Das klingt nach stillschweigendem Einverständnis mit der Suizidbeihilfe und nach „Ja
zur aktiven Sterbehilfe auf Wunsch des Kranken“. Wolfram Höfling rückt zurecht. Der
Katholik, Verfassungsrechtler und Exponent der Hospizbewegung in Deutschland sagt:
Das Recht zu sterben ergibt sich als logische Folge aus der Verfassung.
„Die
Verfassungen nicht nur in Deutschland, sondern weitgehend in Europa, kennen ein Recht
auf Leben und auf körperliche Unversehrtheit. Diese Grundrechtspositionen haben eine
doppelte Funktion: Sie wollen zum einen die Integrität sichern, also den Schutz vor
Übergriffen anderer, vor Fremdbestimmung. Zugleich wollen sie aber auch die Selbstbestimmung
des Einzelnen über seine körperliche Integrität schützen.“
Wenn man das
zu Ende bedenkt, bedeutet das etwa für den medizinischen Kontext, dass ein Arzt jemanden
nur dann behandeln darf, wenn der betreffende Patient diesen Übergriff auf seinen
Körper zulässt.
„Und da muss man sich vorstellen, wenn ein Patient sagt,
ich möchte nicht weiter behandelt werden oder künstlich ernährt werden, dann muss
der Arzt einem solchen Wunsch folgen. Der Wille des Patienten ist das Entscheidende
im Arzt-Patienten-Verhältnis, auch dann, wenn der Arzt selbst glaubt, es sei ganz
sinnvoll noch weiterzubehandeln und wenn in Befolgung dieses Wunsches der der Patient
stirbt. Insofern gibt es schon ein starkes Recht über diese Selbstbestimmungskomponente
des Rechtes auf Leben, das dann in letzter Konsequenz zu einem Recht auf Sterben wird.“
Gibt
es im Umkehrschluss eine Pflicht zu leben? Das zu beantworten, ist auch aus katholischer
Sicht schwer, sagt Wolfram Höfling.
„Die Vorstellung von der Heiligkeit
und Unverfügbarkeit des Lebens, die Vorstellung, das Leben sei ein Geschenk Gottes,
ist natürlich eng verbunden mit der Vorstellung, jede einzelne Person habe auch eine
Verpflichtung gegenüber sich selbst. Zum Beispiel, sorgsam mit diesem Leben umzugehen.
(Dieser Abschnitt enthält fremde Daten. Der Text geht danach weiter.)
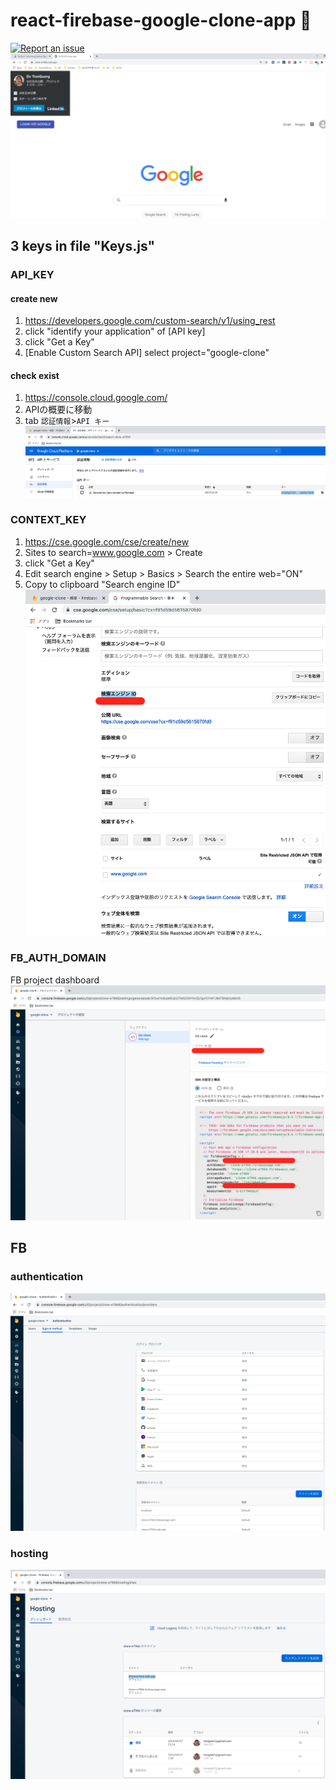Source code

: # react-firebase-google-clone-app 🧨

[![Report an issue](https://img.shields.io/badge/Support-Issues-green)](https://github.com/tquangdo/react-firebase-google-clone-app/issues/new)
![demo](demo.png)

## 3 keys in file "Keys.js"
### API_KEY
#### create new
1. https://developers.google.com/custom-search/v1/using_rest
2. click "identify your application" of [API key]
3. click "Get a Key"
4. [Enable Custom Search API] select project="google-clone"
#### check exist
1. https://console.cloud.google.com/
2. APIの概要に移動
3. tab `認証情報`>`API キー`
![APIkey](APIkey.png)
### CONTEXT_KEY
1. https://cse.google.com/cse/create/new
2. Sites to search=www.google.com > Create
3. click "Get a Key"
4. Edit search engine > Setup > Basics > Search the entire web="ON"
5. Copy to clipboard "Search engine ID"
![context_key](context_key.png)
### FB_AUTH_DOMAIN
FB project dashboard
![fb_key](fb_key.png)

## FB
### authentication
![authentication](authentication.png)
### hosting
![hosting](hosting.png)
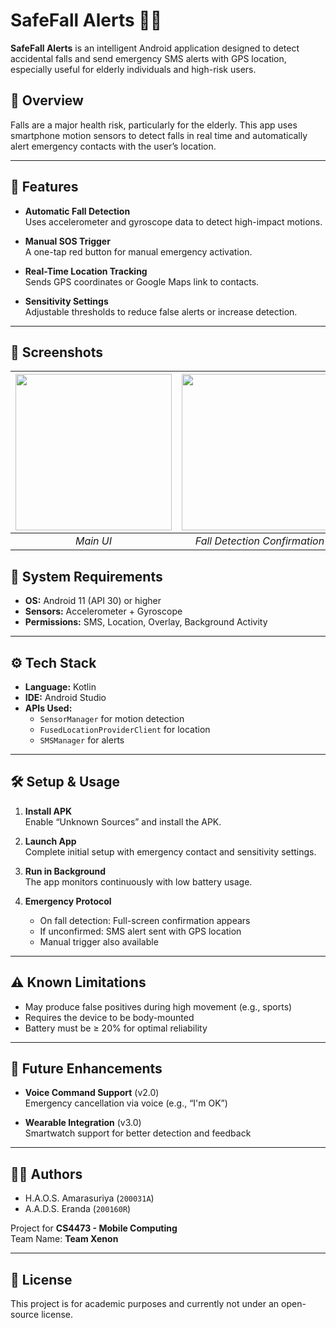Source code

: # SafeFall Alerts 📱🚨

**SafeFall Alerts** is an intelligent Android application designed to detect accidental falls and send emergency SMS alerts with GPS location, especially useful for elderly individuals and high-risk users.

## 📌 Overview

Falls are a major health risk, particularly for the elderly. This app uses smartphone motion sensors to detect falls in real time and automatically alert emergency contacts with the user’s location.

---

## 🧠 Features

- **Automatic Fall Detection**  
  Uses accelerometer and gyroscope data to detect high-impact motions.

- **Manual SOS Trigger**  
  A one-tap red button for manual emergency activation.

- **Real-Time Location Tracking**  
  Sends GPS coordinates or Google Maps link to contacts.

- **Sensitivity Settings**  
  Adjustable thresholds to reduce false alerts or increase detection.

---

## 📸 Screenshots

| <img src="https://github.com/user-attachments/assets/b36067b9-9698-4de2-a3ce-6a61012ffa20" width="250"/> | <img src="https://github.com/user-attachments/assets/96ca56d7-1697-43b1-8554-248476beada6" width="250"/> | <img src="https://github.com/user-attachments/assets/689ce14e-1060-4fbc-a896-664b58477eb1" width="250"/> |
|:--:|:--:|:--:|
| *Main UI* | *Fall Detection Confirmation* | *Background Monitoring* |


## 📱 System Requirements

- **OS:** Android 11 (API 30) or higher  
- **Sensors:** Accelerometer + Gyroscope  
- **Permissions:** SMS, Location, Overlay, Background Activity

---

## ⚙️ Tech Stack

- **Language:** Kotlin  
- **IDE:** Android Studio  
- **APIs Used:**  
  - `SensorManager` for motion detection  
  - `FusedLocationProviderClient` for location  
  - `SMSManager` for alerts  

---

## 🛠️ Setup & Usage

1. **Install APK**  
   Enable “Unknown Sources” and install the APK.

2. **Launch App**  
   Complete initial setup with emergency contact and sensitivity settings.

3. **Run in Background**  
   The app monitors continuously with low battery usage.

4. **Emergency Protocol**  
   - On fall detection: Full-screen confirmation appears  
   - If unconfirmed: SMS alert sent with GPS location  
   - Manual trigger also available

---

## ⚠️ Known Limitations

- May produce false positives during high movement (e.g., sports)
- Requires the device to be body-mounted
- Battery must be ≥ 20% for optimal reliability

---

## 🚀 Future Enhancements

- **Voice Command Support** (v2.0)  
  Emergency cancellation via voice (e.g., “I'm OK”)

- **Wearable Integration** (v3.0)  
  Smartwatch support for better detection and feedback

---

## 👨‍💻 Authors

- H.A.O.S. Amarasuriya (`200031A`)  
- A.A.D.S. Eranda (`200160R`)  

Project for **CS4473 - Mobile Computing**  
Team Name: **Team Xenon**

---

## 📄 License

This project is for academic purposes and currently not under an open-source license.
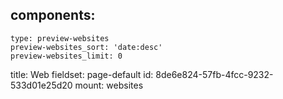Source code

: components:
  -
    type: preview-websites
    preview-websites_sort: 'date:desc'
    preview-websites_limit: 0
title: Web
fieldset: page-default
id: 8de6e824-57fb-4fcc-9232-533d01e25d20
mount: websites
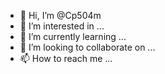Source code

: - 👋 Hi, I’m @Cp504m
- 👀 I’m interested in ...
- 🌱 I’m currently learning ...
- 💞️ I’m looking to collaborate on ...
- 📫 How to reach me ...

<!---
Cp504m/Cp504m is a ✨ special ✨ repository because its `README.md` (this file) appears on your GitHub profile.
You can click the Preview link to take a look at your changes.
--->
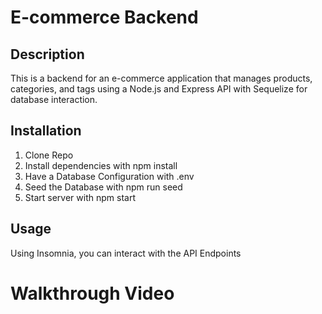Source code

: # E-commerce Backend
## Description
This is a backend for an e-commerce application that manages products, categories, and tags using a Node.js and Express API with Sequelize for database interaction.
## Installation
1. Clone Repo
2. Install dependencies with npm install
3. Have a Database Configuration with .env
4. Seed the Database with npm run seed
5. Start server with npm start
## Usage
Using Insomnia, you can interact with the API  Endpoints
# Walkthrough Video 

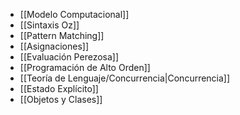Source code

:  
- [[Modelo Computacional]]
- [[Sintaxis Oz]]
- [[Pattern Matching]]
- [[Asignaciones]]
- [[Evaluación Perezosa]]
- [[Programación de Alto Orden]]
- [[Teoría de Lenguaje/Concurrencia|Concurrencia]]
- [[Estado Explícito]]
- [[Objetos y Clases]]
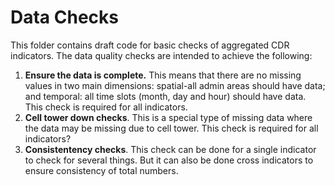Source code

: # Data Checks

This folder contains draft code for basic checks of aggregated CDR indicators. The data quality checks are intended to achieve the following:
1. **Ensure the data is complete.** This means that there are no missing values in two main dimensions: spatial-all admin areas should have data; and temporal: all time slots (month, day and hour) should have data. This check is required for all indicators.
2. **Cell tower down checks**. This is a special type of missing data where the data may be missing due to cell tower. This check is required for all indicators?
3. **Consistentency checks**. This check can be done for a single indicator to check for several things. But it can also be done cross indicators to ensure consistency of total numbers.

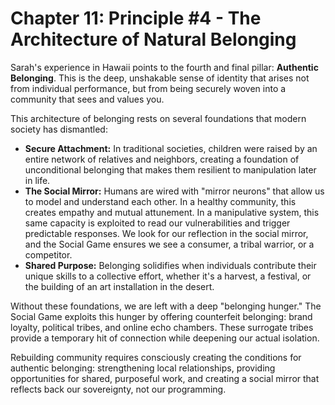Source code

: # Chapter 11: Principle #4 - The Architecture of Natural Belonging

Sarah's experience in Hawaii points to the fourth and final pillar: **Authentic Belonging**. This is the deep, unshakable sense of identity that arises not from individual performance, but from being securely woven into a community that sees and values you.

This architecture of belonging rests on several foundations that modern society has dismantled:

*   **Secure Attachment:** In traditional societies, children were raised by an entire network of relatives and neighbors, creating a foundation of unconditional belonging that makes them resilient to manipulation later in life.
*   **The Social Mirror:** Humans are wired with "mirror neurons" that allow us to model and understand each other. In a healthy community, this creates empathy and mutual attunement. In a manipulative system, this same capacity is exploited to read our vulnerabilities and trigger predictable responses. We look for our reflection in the social mirror, and the Social Game ensures we see a consumer, a tribal warrior, or a competitor.
*   **Shared Purpose:** Belonging solidifies when individuals contribute their unique skills to a collective effort, whether it's a harvest, a festival, or the building of an art installation in the desert.

Without these foundations, we are left with a deep "belonging hunger." The Social Game exploits this hunger by offering counterfeit belonging: brand loyalty, political tribes, and online echo chambers. These surrogate tribes provide a temporary hit of connection while deepening our actual isolation.

Rebuilding community requires consciously creating the conditions for authentic belonging: strengthening local relationships, providing opportunities for shared, purposeful work, and creating a social mirror that reflects back our sovereignty, not our programming.
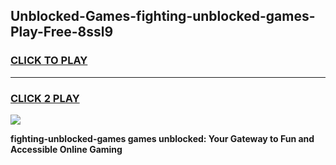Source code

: 
## Unblocked-Games-fighting-unblocked-games-Play-Free-8ssl9
<h3>
<a href="https://premium76.site?title=fighting-unblocked-games&ref=22A">CLICK TO PLAY</a></h3>
<hr>

<h3>
<a href="https://premium76.site?title=fighting-unblocked-games&ref=22A">CLICK 2 PLAY</a>
  
</h3>

<a href="https://premium76.site?title=fighting-unblocked-games&ref=22A"><img src="https://clearcache.store/games.png"></a>


**fighting-unblocked-games games unblocked: Your Gateway to Fun and Accessible Online Gaming**

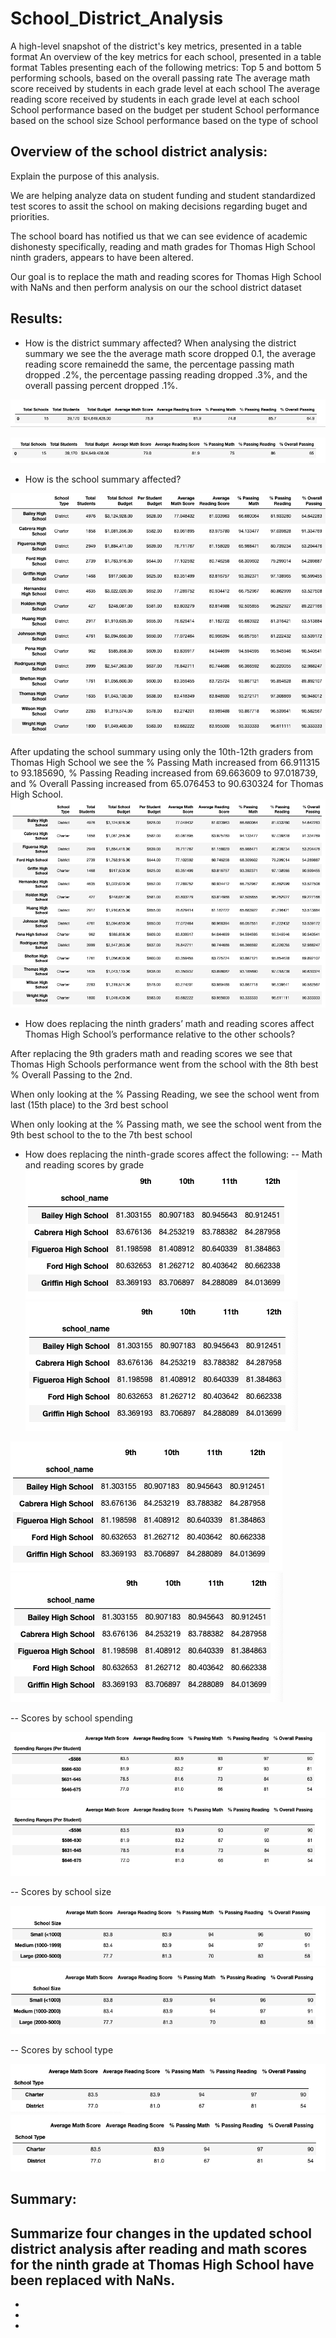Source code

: # School_District_Analysis
A high-level snapshot of the district's key metrics, presented in a table format
An overview of the key metrics for each school, presented in a table format
Tables presenting each of the following metrics:
Top 5 and bottom 5 performing schools, based on the overall passing rate
The average math score received by students in each grade level at each school
The average reading score received by students in each grade level at each school
School performance based on the budget per student
School performance based on the school size 
School performance based on the type of school


## Overview of the school district analysis: 
Explain the purpose of this analysis.

We are helping analyze data on student funding and student standardized test scores to assit the school on making decisions regarding buget and priorities.

The school board has notified us that we can see evidence of academic dishonesty specifically, reading and math grades for Thomas High School ninth graders, appears to have been altered.

Our goal is to replace the math and reading scores for Thomas High School with NaNs and then perform analysis on our the school district dataset 

## Results: 
- How is the district summary affected?
When analysing the district summary we see the the average math score dropped 0.1, the average reading score remainedd the same, the percentage passing math dropped .2%, the percentage passing reading dropped .3%, and the overall passing percent dropped .1%.

![Distric_Summary_Before](resources/District_Summary_Before.png)

![Distric_Summary_After](resources/District_Summary_After.png)


- How is the school summary affected?

![School_Summary_Before](resources/School_Summary_Before.png)

After updating the school summary using only the 10th-12th graders from Thomas High School we see the % Passing Math increased from 66.911315 to 93.185690, % Passing Reading increased from 69.663609 to 97.018739, and % Overall Passing increased from 65.076453 to 90.630324 for Thomas High School.
![School_Summary_After](resources/School_Summary_After.png)

- How does replacing the ninth graders’ math and reading scores affect Thomas High School’s performance relative to the other schools?

After replacing the 9th graders math and reading scores we see that Thomas High Schools performance went from the school with the 8th best % Overall Passing to the 2nd.

When only looking at the % Passing Reading, we see the school went from last (15th place) to the 3rd best school

When only looking at the % Passing math, we see the school went from the 9th best school to the to the 7th best school
 

- How does replacing the ninth-grade scores affect the following:
-- Math and reading scores by grade
![Reading_Scores_Before](resources/Reading_Scores_Before.png)
![Reading_Scores_Before](resources/Reading_Scores_After.png)

![Math_Scores_Before](resources/Reading_Scores_Before.png)
![Math_Scores_Before](resources/Reading_Scores_After.png)

-- Scores by school spending

![Spending_Summary_Before](resources/Spending_Summary_Before.png)
![Spending_Summary_After](resources/Spending_Summary_After.png)

-- Scores by school size

![Score_By_Size_Before](resources/Score_By_Size_Before.png)
![Score_By_Size_After](resources/Score_By_Size_After.png)

-- Scores by school type

![Score_By_Type_Before](resources/Score_By_Type_Before.png)
![Score_By_Type_After](resources/Score_By_Type_After.png)

## Summary: 
Summarize four changes in the updated school district analysis after reading and math scores for the ninth grade at Thomas High School have been replaced with NaNs.
-
-
-
-

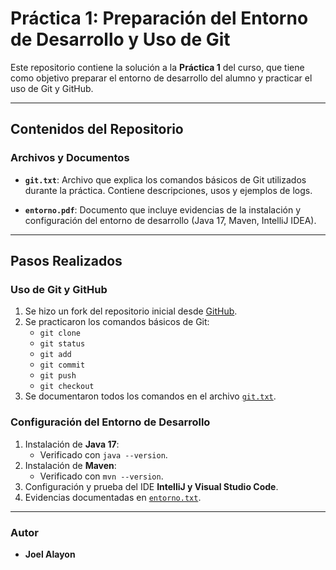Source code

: # Práctica 1: Preparación del Entorno de Desarrollo y Uso de Git

Este repositorio contiene la solución a la **Práctica 1** del curso, que tiene como objetivo preparar el entorno de desarrollo del alumno y practicar el uso de Git y GitHub.

---

## Contenidos del Repositorio

### Archivos y Documentos

- **`git.txt`**: Archivo que explica los comandos básicos de Git utilizados durante la práctica. Contiene descripciones, usos y ejemplos de logs.

- **`entorno.pdf`**: Documento que incluye evidencias de la instalación y configuración del entorno de desarrollo (Java 17, Maven, IntelliJ IDEA).

---

## Pasos Realizados

### Uso de Git y GitHub
1. Se hizo un fork del repositorio inicial desde [GitHub](https://github.com/gitt-3-pat/p1).
2. Se practicaron los comandos básicos de Git:
   - `git clone`
   - `git status`
   - `git add`
   - `git commit`
   - `git push`
   - `git checkout`
3. Se documentaron todos los comandos en el archivo [`git.txt`](./git.txt).

### Configuración del Entorno de Desarrollo
1. Instalación de **Java 17**:
   - Verificado con `java --version`.
2. Instalación de **Maven**:
   - Verificado con `mvn --version`.
3. Configuración y prueba del IDE **IntelliJ y Visual Studio Code**.
4. Evidencias documentadas en [`entorno.txt`](./entorno.txt).

---

### Autor
- **Joel Alayon**  
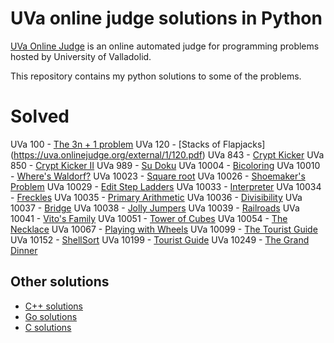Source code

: # UVa online judge solutions in Python

[UVa Online Judge](https://uva.onlinejudge.org) is an online automated judge for programming 
problems hosted by University of Valladolid.

This repository contains my python solutions to some of the problems.


# Solved

UVa 100 - [The 3n + 1 problem](https://uva.onlinejudge.org/external/1/100.pdf)
UVa 120 - [Stacks of Flapjacks] (https://uva.onlinejudge.org/external/1/120.pdf)
UVa 843 - [Crypt Kicker](https://uva.onlinejudge.org/external/8/843.pdf)
UVa 850 - [Crypt Kicker II](https://uva.onlinejudge.org/external/8/850.pdf)
UVa 989 - [Su Doku](https://uva.onlinejudge.org/external/9/989.pdf)
UVa 10004 - [Bicoloring](https://uva.onlinejudge.org/external/100/10004.pdf)
UVa 10010 - [Where's Waldorf?](https://uva.onlinejudge.org/external/100/10010.pdf)
UVa 10023 - [Square root](https://uva.onlinejudge.org/external/100/10023.pdf)
UVa 10026 - [Shoemaker's Problem](https://uva.onlinejudge.org/external/100/10026.pdf)
UVa 10029 - [Edit Step Ladders](https://uva.onlinejudge.org/external/100/10029.pdf)
UVa 10033 - [Interpreter](https://uva.onlinejudge.org/external/100/10033.pdf)
UVa 10034 - [Freckles](https://uva.onlinejudge.org/external/100/10034.pdf)
UVa 10035 - [Primary Arithmetic](https://uva.onlinejudge.org/external/100/10035.pdf)
UVa 10036 - [Divisibility](https://uva.onlinejudge.org/external/100/10036.pdf)
UVa 10037 - [Bridge](https://uva.onlinejudge.org/external/100/10037.pdf)
UVa 10038 - [Jolly Jumpers](https://uva.onlinejudge.org/external/100/10038.pdf)
UVa 10039 - [Railroads](https://uva.onlinejudge.org/external/100/10039.pdf)
UVa 10041 - [Vito's Family](https://uva.onlinejudge.org/external/100/10041.pdf)
UVa 10051 - [Tower of Cubes](https://uva.onlinejudge.org/external/100/10051.pdf)
UVa 10054 - [The Necklace](https://uva.onlinejudge.org/external/100/10054.pdf)
UVa 10067 - [Playing with Wheels](https://uva.onlinejudge.org/external/100/10067.pdf)
UVa 10099 - [The Tourist Guide](https://uva.onlinejudge.org/external/100/10099.pdf)
UVa 10152 - [ShellSort](https://uva.onlinejudge.org/external/101/10152.pdf)
UVa 10199 - [Tourist Guide](https://uva.onlinejudge.org/external/101/10199.pdf)
UVa 10249 - [The Grand Dinner](https://uva.onlinejudge.org/external/102/10249.pdf)

## Other solutions

* [C++ solutions](https://github.com/ajahuang/UVa)
* [Go solutions](https://github.com/codingsince1985/UVa)
* [C solutions](https://github.com/dtompkins/uva-online-judge/)
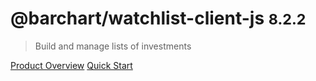 # @barchart/watchlist-client-js <small>8.2.2</small>

> Build and manage lists of investments

[Product Overview](/content/product_overview)
[Quick Start](/content/quick_start)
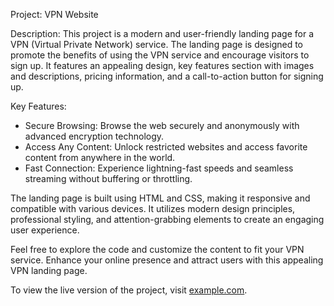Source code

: Project: VPN Website

Description:
This project is a modern and user-friendly landing page for a VPN (Virtual Private Network) service. The landing page is designed to promote the benefits of using the VPN service and encourage visitors to sign up. It features an appealing design, key features section with images and descriptions, pricing information, and a call-to-action button for signing up.

Key Features:
- Secure Browsing: Browse the web securely and anonymously with advanced encryption technology.
- Access Any Content: Unlock restricted websites and access favorite content from anywhere in the world.
- Fast Connection: Experience lightning-fast speeds and seamless streaming without buffering or throttling.

The landing page is built using HTML and CSS, making it responsive and compatible with various devices. It utilizes modern design principles, professional styling, and attention-grabbing elements to create an engaging user experience.

Feel free to explore the code and customize the content to fit your VPN service. Enhance your online presence and attract users with this appealing VPN landing page.

To view the live version of the project, visit [example.com](https://example.com).

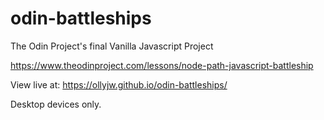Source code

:# odin-battleships

The Odin Project's final Vanilla Javascript Project

https://www.theodinproject.com/lessons/node-path-javascript-battleship

View live at: https://ollyjw.github.io/odin-battleships/

Desktop devices only.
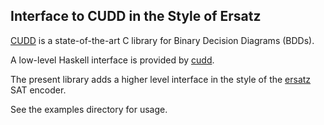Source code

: Interface to CUDD in the Style of Ersatz
----------------------------------------

[CUDD](http://vlsi.colorado.edu/~fabio/CUDD/)
is a state-of-the-art C library for Binary
Decision Diagrams (BDDs).

A low-level Haskell interface is provided by
[cudd](https://hackage.haskell.org/package/cudd).

The present library adds a higher level interface
in the style of the [ersatz](https://hackage.haskell.org/package/ersatz) SAT encoder.

See the examples directory for usage.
Das ist in der Tat ein Konflikt mit dieser verfassungsrechtlichen Situation, die sagt,
wenn es eine reflektierte Entscheidungsfindung gibt und jemand sagt: Ich will nicht
mehr, dann ist egal, ob das aus katholischer Perspektive eine sinnvolle Entscheidung
ist, dann muss der Arzt dem folgen.“
Eine solche Entscheidung eines Patienten
ist für die Kirche naturgemäß schwer zu akzeptieren. Das wurde etwa deutlich am Fall
des Italieners Piergiorgio Welby. Der unheilbar kranke Muskelschwund-Patient entschied
2007 nach mehreren Jahren des Leidens: Schluss mit den lebenserhaltenden Behandlungen.
Welby starb, die katholische Kirche Italiens verweigerte ihm ein kirchliches Begräbnis
und der Arzt musste vor Gericht. Grund: Das italienische Rechtssystem betont eher
die „Pflicht zu leben“ als das „Recht zu sterben“.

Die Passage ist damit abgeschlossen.